• Your assignment:
Check every line of the entries below for the word "tiempo", and copy the ones that have it.
*** Opening of Dataset excerpts ***
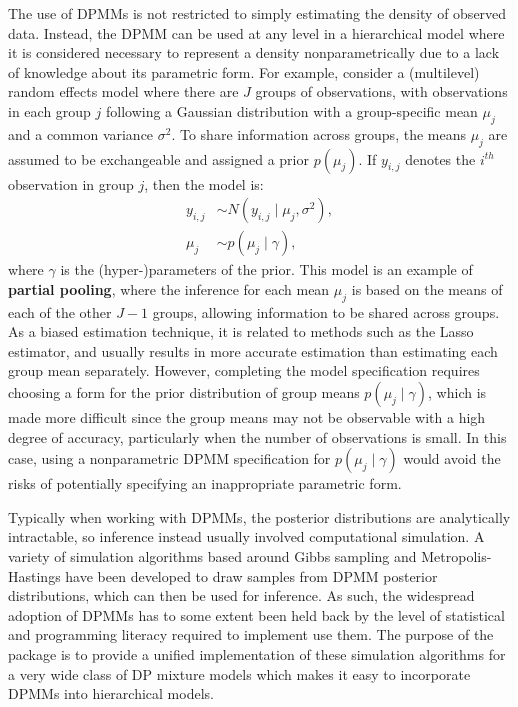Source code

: \documentclass[nojss]{jss}
\begin{document}
The use of DPMMs is not restricted to simply estimating the density of observed data. Instead, the DPMM can be used at any level in a hierarchical model where it is considered necessary to represent a density nonparametrically due to a lack of knowledge about its parametric form. For example, consider a (multilevel) random effects model where there are $J$ groups of observations, with observations in each group $j$ following a Gaussian distribution with a group-specific mean $\mu_j$ and a common variance $\sigma^2$. To share information across groups, the means $\mu_j$ are assumed to be exchangeable and assigned a prior $p(\mu_j)$. If $y_{i,j}$ denotes the $i^{th}$ observation in group $j$, then the model is:
\begin{align*}
y_{i,j} & \sim N(y_{i,j} \mid \mu_j,\sigma^2), \\
\mu_j & \sim p(\mu_j \mid \gamma),
\end{align*}
where $\gamma$ is the (hyper-)parameters of the prior. This model is an example of \textbf{partial pooling}, where the inference for each mean $\mu_j$ is based on the means of each of the other $J-1$ groups, allowing information to be shared across groups. As a biased estimation technique, it is related to methods such as the Lasso estimator, and usually results in more accurate estimation than estimating each group mean separately. However, completing the model specification requires choosing a form for the prior distribution of group means $p(\mu_j \mid \gamma)$, which is made more difficult since the group means may not be observable with a high degree of accuracy, particularly when the number of observations is small. In this case, using a nonparametric DPMM specification for $p(\mu_j \mid \gamma) $ would avoid the risks of potentially specifying an inappropriate parametric form.

Typically when working with DPMMs, the posterior distributions are analytically intractable, so inference instead usually involved computational simulation. A variety of simulation algorithms based around Gibbs sampling and Metropolis-Hastings have been developed to draw samples from DPMM posterior distributions, which can then be used for inference. As such, the widespread adoption of DPMMs has to some extent been held back by the level of statistical and programming literacy required to implement use them. The purpose of the  package is to provide a unified implementation of these simulation algorithms for a very wide class of DP mixture models which makes it easy to incorporate DPMMs into hierarchical models.
\end{document}

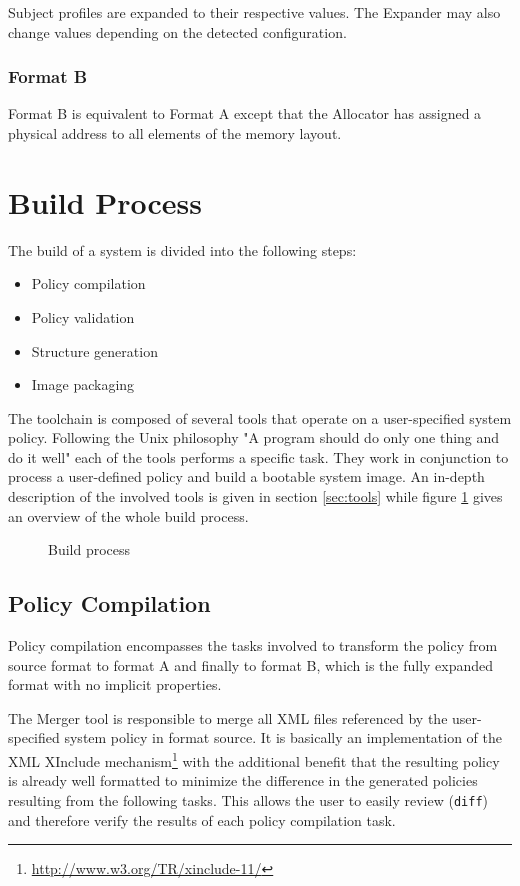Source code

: \documentclass[a4paper,twoside,titlepage]{article}
\begin{document}
Subject profiles are expanded to their respective values. The Expander may also
change values depending on the detected configuration.

\subsubsection{Format B}
Format B is equivalent to Format A except that the Allocator has assigned a
physical address to all elements of the memory layout.

\section{Build Process}
The build of a system is divided into the following steps:

\begin{itemize}
	\item Policy compilation
	\item Policy validation
	\item Structure generation
	\item Image packaging
\end{itemize}

The toolchain is composed of several tools that operate on a user-specified
system policy. Following the Unix philosophy "A program should do only one thing
and do it well" each of the tools performs a specific task. They work in
conjunction to process a user-defined policy and build a bootable system image.
An in-depth description of the involved tools is given in section
\ref{sec:tools} while figure \ref{fig:build-process} gives an overview of the
whole build process.

\begin{figure}[h]
	\centering
	
	\caption{Build process}
	\label{fig:build-process}
\end{figure}

\subsection{Policy Compilation}
Policy compilation encompasses the tasks involved to transform the policy from
source format to format A and finally to format B, which is the fully expanded
format with no implicit properties.

The Merger tool is responsible to merge all XML files referenced by the
user-specified system policy in format source. It is basically an implementation
of the XML XInclude mechanism\footnote{\url{http://www.w3.org/TR/xinclude-11/}}
with the additional benefit that the resulting policy is already well formatted
to minimize the difference in the generated policies resulting from the
following tasks.  This allows the user to easily review (\texttt{diff}) and
therefore verify the results of each policy compilation task.
\end{document}
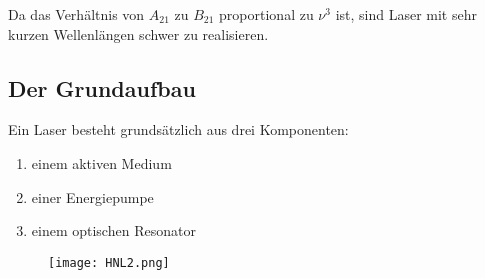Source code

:Da das Verhältnis von $A_{21}$ zu $B_21$ proportional zu $\nu^3$ ist, sind Laser mit sehr kurzen Wellenlängen schwer zu realisieren.

\subsection{Der Grundaufbau}

Ein Laser besteht grundsätzlich aus drei Komponenten:
\begin{enumerate}
\item einem aktiven Medium
\item einer Energiepumpe
\item einem optischen Resonator
\end{enumerate}

\begin{figure}[here]
\centering
\texttt{[image: HNL2.png]}
\begin{center}
\end{center}
\end{figure}

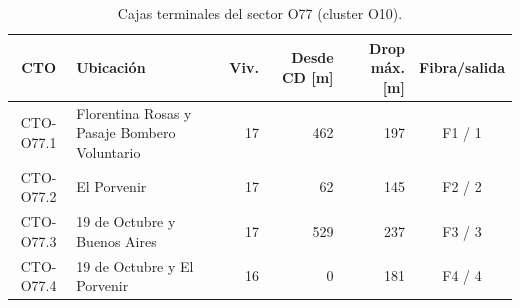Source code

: \begin{table}[H]\centering\footnotesize
\caption{Cajas terminales del sector O77 (cluster O10).}\label{tab:sectorO77}
\begin{tabular}{|c|p{4.0cm}|r|r|r|c|}\hline \textbf{CTO} & \textbf{Ubicación} & \textbf{Viv.} & \textbf{Desde CD [m]} & \textbf{Drop máx. [m]} & \textbf{Fibra/salida} \\ \hline
CTO-O77.1 & Florentina Rosas y Pasaje Bombero Voluntario & 17 & 462 & 197 & F1 / 1 \\ \hline
CTO-O77.2 & El Porvenir & 17 & 62 & 145 & F2 / 2 \\ \hline
CTO-O77.3 & 19 de Octubre y Buenos Aires & 17 & 529 & 237 & F3 / 3 \\ \hline
CTO-O77.4 & 19 de Octubre y El Porvenir & 16 & 0 & 181 & F4 / 4 \\ \hline
\end{tabular}\end{table}
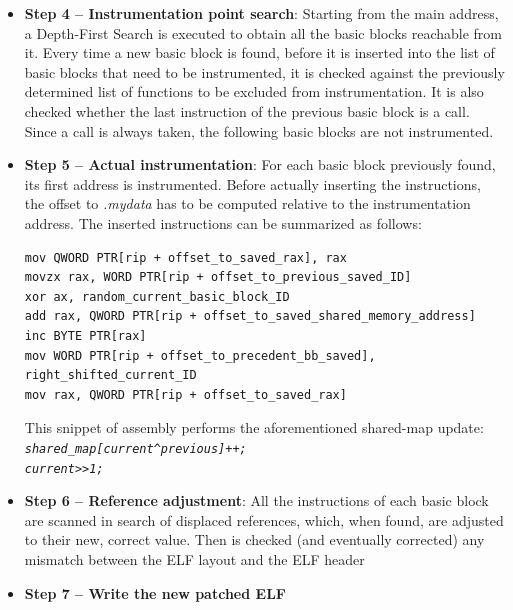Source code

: \documentclass{report}
\begin{document}
\begin{itemize}
                \item \textbf{Step 4 -- Instrumentation point search}: Starting from the main address, a Depth-First Search is executed
                                    to obtain all the basic blocks reachable from it.
                                    Every time a new basic block is found, before it is inserted into the list of basic blocks that need to be instrumented,
                                    it is checked against the previously determined list of functions to be excluded from instrumentation.
                                    It is also checked whether the last instruction of the previous basic block is a call.
                                    Since a call is always taken, the following basic blocks are not instrumented.
                \item \textbf{Step 5 -- Actual instrumentation}: For each basic block previously found, its first address is instrumented.
                    Before actually inserting the instructions, the offset to \textit{.mydata} has to be computed relative to the instrumentation address.
                    The inserted instructions can be summarized as follows:
                    \begin{lstlisting}[style=customasm, caption={Shared Map Update Code}, label=Shared Map Update Code]
mov QWORD PTR[rip + offset_to_saved_rax], rax
movzx rax, WORD PTR[rip + offset_to_previous_saved_ID]        
xor ax, random_current_basic_block_ID
add rax, QWORD PTR[rip + offset_to_saved_shared_memory_address]
inc BYTE PTR[rax]
mov WORD PTR[rip + offset_to_precedent_bb_saved], right_shifted_current_ID
mov rax, QWORD PTR[rip + offset_to_saved_rax]
                    \end{lstlisting}       
                    This snippet of assembly performs the aforementioned shared-map update:\\
                     \textit{\lstinline|shared_map[current^previous]++;|}\\
                    \textit{\lstinline|current>>1;|}       
        
                \item \textbf{Step 6 -- Reference adjustment}: All the instructions of each basic block are scanned in search of
                    displaced references, which, when found, are adjusted to their new, correct value. 
                    Then is checked (and eventually corrected) any mismatch between the ELF layout and the ELF header
                \item \textbf{Step 7 -- Write the new patched ELF}
            \end{itemize}
\end{document}

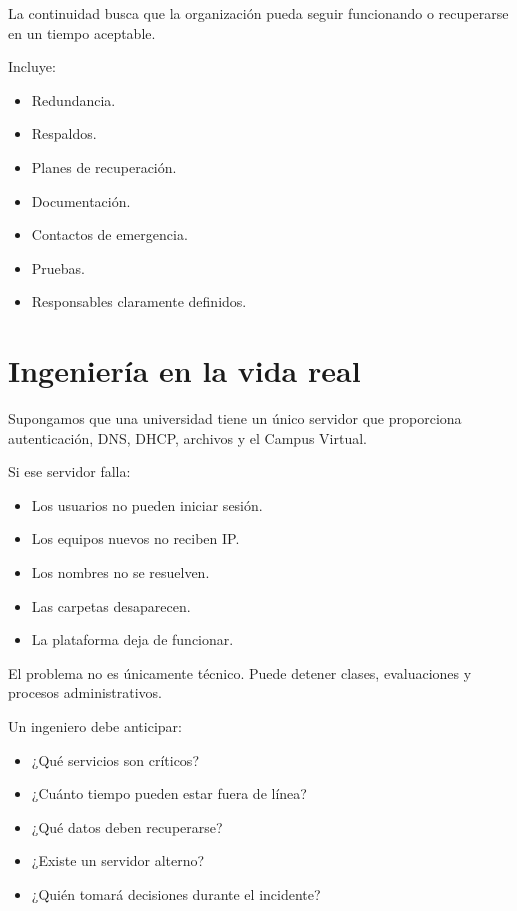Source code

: \documentclass[
  spanish,
  letterpaper,
]{scrbook}
\providecommand{\tightlist}{%
  \setlength{\itemsep}{0pt}\setlength{\parskip}{0pt}}
\begin{document}
La continuidad busca que la organización pueda seguir funcionando o
recuperarse en un tiempo aceptable.

Incluye:

\begin{itemize}
\tightlist
\item
  Redundancia.
\item
  Respaldos.
\item
  Planes de recuperación.
\item
  Documentación.
\item
  Contactos de emergencia.
\item
  Pruebas.
\item
  Responsables claramente definidos.
\end{itemize}


\chapter{Ingeniería en la vida
real}\label{ingenieruxeda-en-la-vida-real-1}

Supongamos que una universidad tiene un único servidor que proporciona
autenticación, DNS, DHCP, archivos y el Campus Virtual.

Si ese servidor falla:

\begin{itemize}
\tightlist
\item
  Los usuarios no pueden iniciar sesión.
\item
  Los equipos nuevos no reciben IP.
\item
  Los nombres no se resuelven.
\item
  Las carpetas desaparecen.
\item
  La plataforma deja de funcionar.
\end{itemize}

El problema no es únicamente técnico. Puede detener clases, evaluaciones
y procesos administrativos.

Un ingeniero debe anticipar:

\begin{itemize}
\tightlist
\item
  ¿Qué servicios son críticos?
\item
  ¿Cuánto tiempo pueden estar fuera de línea?
\item
  ¿Qué datos deben recuperarse?
\item
  ¿Existe un servidor alterno?
\item
  ¿Quién tomará decisiones durante el incidente?
\end{itemize}
\end{document}
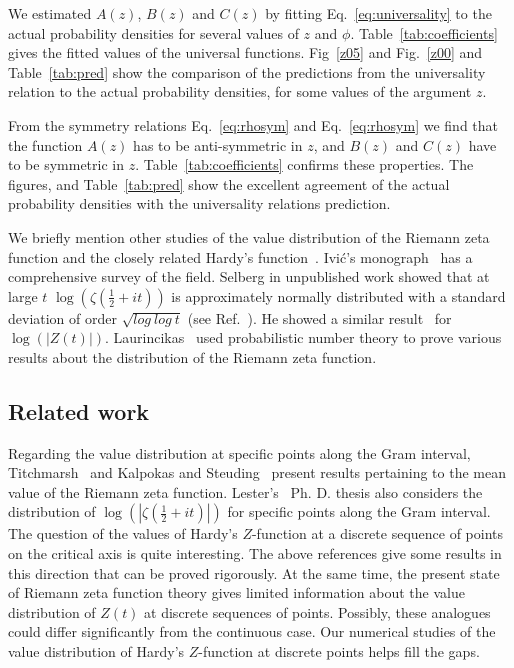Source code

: \documentclass[twoside]{article}
\begin{document}
We estimated $A(z)$, $B(z)$ and $C(z)$ by fitting Eq.~\ref{eq:universality} to the actual
probability densities for several values of $z$ and $\phi$. Table~\ref{tab:coefficients} gives the 
fitted values 
of the universal functions.
Fig~\ref{z05} and Fig.~\ref{z00} and Table~\ref{tab:pred} show the comparison of the predictions 
from the universality 
relation to the actual probability densities, for some values of the argument $z$.

From the symmetry relations Eq.~\ref{eq:rhosym} and Eq.~\ref{eq:rhosym} we find 
that the function 
$A(z)$ has to be anti-symmetric in $z$, and $B(z)$ and $C(z)$ have to be symmetric in $z$.
Table~\ref{tab:coefficients} confirms these properties. The figures, and 
Table~\ref{tab:pred} show the excellent agreement of the actual probability densities with the
universality relations prediction.

We briefly mention other studies of the value distribution of the Riemann zeta function and 
the closely related Hardy's function~\cite{Hardy 1918}.  Ivi\'c's monograph~\cite{Ivic 2013} has a comprehensive survey of  the field.
Selberg in unpublished work showed that at large $t$ $\log (\zeta(\frac{1}{2} + it))$ is approximately normally distributed with a standard deviation of order $\sqrt{log~log~t}$ (see Ref.~\cite{Hejhal}). He showed a 
similar result~\cite{Selberg 1989, Selberg 1991} for $\log (|Z(t)|)$. Laurincikas~\cite{Laurincikas}  used probabilistic number theory to prove various results about the distribution of the Riemann zeta function.

\subsection{\label{related}Related work}

Regarding the value distribution at specific points along the Gram interval, 
Titchmarsh~\cite{Titchmarsh 1934} and Kalpokas and Steuding~\cite{kalpokas 2009} present 
results pertaining to the
mean value of the Riemann zeta function. Lester's~\cite{Lester 2013} Ph. D. thesis also 
considers the distribution of $\log (|\zeta(\frac{1}{2} + it)|)$  for specific points along the Gram interval.  
The question of the values of Hardy's $Z$-function at a discrete sequence of points on the critical axis 
is quite interesting. The above references give some results in this direction that can be proved rigorously. 
At the same time, the present state of Riemann zeta function theory gives limited information 
about the value distribution of $Z(t)$ at discrete sequences of points. Possibly, these analogues 
could differ significantly from the continuous case.  
Our numerical studies of the value distribution of Hardy's $Z$-function at discrete points
helps fill the gaps. 
\end{document}
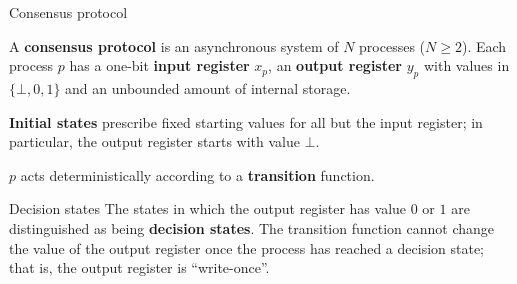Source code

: \documentclass[12pt]{beamer}
\begin{document}
  \begin{frame}{Consensus protocol}
    \begin{definition}
      A \textbf{consensus protocol} is an asynchronous system of \(N\) processes (\(N\ge 2\)). Each process \(p\) has a one-bit \textbf{input register} \(x_p\), an \textbf{output register} \(y_p\) with values in \(\{\bot, 0, 1\}\) and an unbounded amount of internal storage.
    \end{definition}

    \vspace{0.25cm}

    \textbf{Initial states} prescribe fixed starting values for all but the input register; in particular, the output register starts with value \(\bot\).

    \vspace{0.25cm}

    \(p\) acts deterministically according to a \textbf{transition} function.
  \end{frame}

  \begin{frame}{Decision states}
    The states in which the output register has value \(0\) or \(1\) are distinguished as being \textbf{decision states}. The transition function cannot change the value of the output register once the process has reached a decision state; that is, the output register is ``write-once''.

    \vspace{0.25cm}

    \begin{figure}
    \end{figure}
  \end{frame}
\end{document}

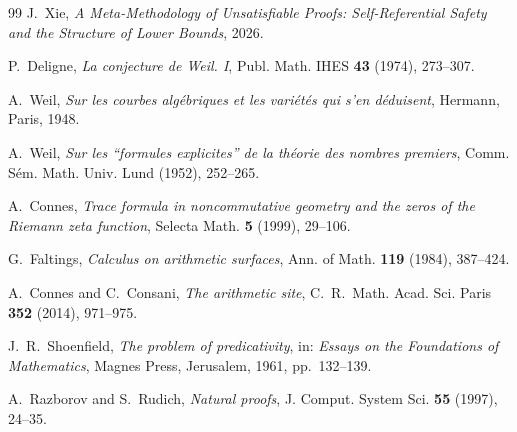 \documentclass[12pt]{article}
\begin{document}
\begin{thebibliography}{99}
J.~Xie, \emph{A Meta-Methodology of Unsatisfiable Proofs:
Self-Referential Safety and the Structure of Lower Bounds}, 2026.

P.~Deligne, \emph{La conjecture de Weil. I},
Publ. Math. IHES \textbf{43} (1974), 273--307.

A.~Weil, \emph{Sur les courbes alg\'ebriques et les vari\'et\'es
qui s'en d\'eduisent}, Hermann, Paris, 1948.

A.~Weil, \emph{Sur les ``formules explicites'' de la th\'eorie des
nombres premiers}, Comm. S\'em. Math. Univ. Lund (1952), 252--265.

A.~Connes, \emph{Trace formula in noncommutative geometry and the
zeros of the Riemann zeta function},
Selecta Math. \textbf{5} (1999), 29--106.

G.~Faltings, \emph{Calculus on arithmetic surfaces},
Ann. of Math. \textbf{119} (1984), 387--424.

A.~Connes and C.~Consani, \emph{The arithmetic site},
C.~R.~Math. Acad. Sci. Paris \textbf{352} (2014), 971--975.

J.~R.~Shoenfield, \emph{The problem of predicativity},
in: \emph{Essays on the Foundations of Mathematics},
Magnes Press, Jerusalem, 1961, pp.~132--139.

A.~Razborov and S.~Rudich, \emph{Natural proofs},
J. Comput. System Sci. \textbf{55} (1997), 24--35.
\end{thebibliography}
\end{document}
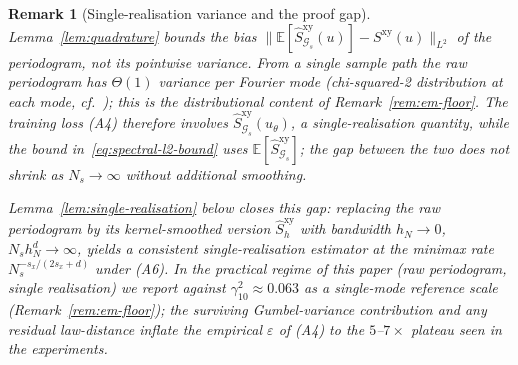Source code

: \documentclass[review,12pt]{elsarticle}
\newtheorem{remark}{Remark}
\begin{document}
\begin{remark}[Single-realisation variance and the proof gap]
\label{rem:periodogram-variance}
Lemma~\ref{lem:quadrature} bounds the \emph{bias}
\(\|\mathbb E[\widehat S^{\mathrm{xy}}_{\mathcal G_s}(u)]
- S^{\mathrm{xy}}(u)\|_{L^2}\) of the periodogram, not its
pointwise variance. From a single sample path the raw periodogram
has \(\Theta(1)\) variance per Fourier mode (chi-squared-2
distribution at each mode, cf.~\cite[Ch.~4]{Brillinger1981}); this
is the distributional content of Remark~\ref{rem:em-floor}. The
training loss (A4) therefore involves
\(\widehat S^{\mathrm{xy}}_{\mathcal G_s}(u_\theta)\), a
single-realisation quantity, while the bound
in~\eqref{eq:spectral-l2-bound} uses
\(\mathbb E[\widehat S^{\mathrm{xy}}_{\mathcal G_s}]\); the gap
between the two does not shrink as \(N_s \to \infty\) without
additional smoothing.

Lemma~\ref{lem:single-realisation} below closes this gap: replacing
the raw periodogram by its kernel-smoothed version
\(\widehat S^{\mathrm{xy}}_h\) with bandwidth \(h_N \to 0\),
\(N_s h_N^d \to \infty\), yields a consistent single-realisation
estimator at the minimax rate \(N_s^{-s_x/(2s_x+d)}\) under (A6).
In the practical regime of this paper (raw periodogram, single
realisation) we report against \(\gamma_{10}^2 \approx 0.063\) as
a single-mode reference scale (Remark~\ref{rem:em-floor}); the
surviving Gumbel-variance contribution and any residual law-distance
inflate the empirical \(\varepsilon\) of (A4) to the
\(5\)--\(7\times\) plateau seen in the experiments.
\end{remark}
\end{document}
*** Close of Dataset excerpts ***
• Answer section:
recuperarse en un tiempo aceptable.
  ¿Cuánto tiempo pueden estar fuera de línea?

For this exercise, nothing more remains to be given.